**WORK ITEM**. Each line with the word "theoremstyle" must appear in the answer, copied from the records.

═════ LISTED ENTRIES ═════

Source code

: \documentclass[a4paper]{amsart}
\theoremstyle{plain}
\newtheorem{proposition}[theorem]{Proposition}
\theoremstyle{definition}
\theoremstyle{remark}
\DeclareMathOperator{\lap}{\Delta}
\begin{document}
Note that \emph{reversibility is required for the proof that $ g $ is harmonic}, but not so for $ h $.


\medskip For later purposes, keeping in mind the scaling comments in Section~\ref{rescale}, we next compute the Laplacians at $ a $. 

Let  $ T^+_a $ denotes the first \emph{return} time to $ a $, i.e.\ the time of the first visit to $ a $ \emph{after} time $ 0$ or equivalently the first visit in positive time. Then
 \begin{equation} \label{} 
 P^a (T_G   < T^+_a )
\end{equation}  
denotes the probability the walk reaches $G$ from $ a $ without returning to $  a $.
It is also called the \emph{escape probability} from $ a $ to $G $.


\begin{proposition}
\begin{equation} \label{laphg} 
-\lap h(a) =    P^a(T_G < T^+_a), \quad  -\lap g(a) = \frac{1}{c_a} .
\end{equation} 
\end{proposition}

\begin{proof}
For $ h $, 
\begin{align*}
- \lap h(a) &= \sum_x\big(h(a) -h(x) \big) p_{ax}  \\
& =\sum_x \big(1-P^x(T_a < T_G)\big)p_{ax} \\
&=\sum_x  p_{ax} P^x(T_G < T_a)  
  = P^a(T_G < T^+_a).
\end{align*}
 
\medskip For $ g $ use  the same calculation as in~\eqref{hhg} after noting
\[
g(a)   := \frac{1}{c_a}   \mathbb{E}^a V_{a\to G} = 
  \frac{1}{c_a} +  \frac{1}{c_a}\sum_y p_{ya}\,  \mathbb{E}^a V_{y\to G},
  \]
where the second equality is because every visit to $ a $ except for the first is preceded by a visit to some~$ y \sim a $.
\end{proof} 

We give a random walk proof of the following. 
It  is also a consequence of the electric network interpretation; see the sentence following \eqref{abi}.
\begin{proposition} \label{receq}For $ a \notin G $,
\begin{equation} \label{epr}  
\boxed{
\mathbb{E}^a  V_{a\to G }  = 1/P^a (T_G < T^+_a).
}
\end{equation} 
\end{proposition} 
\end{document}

═════

**ANSWER TO THIS TASK**.
\theoremstyle{plain}
\theoremstyle{definition}
\theoremstyle{remark}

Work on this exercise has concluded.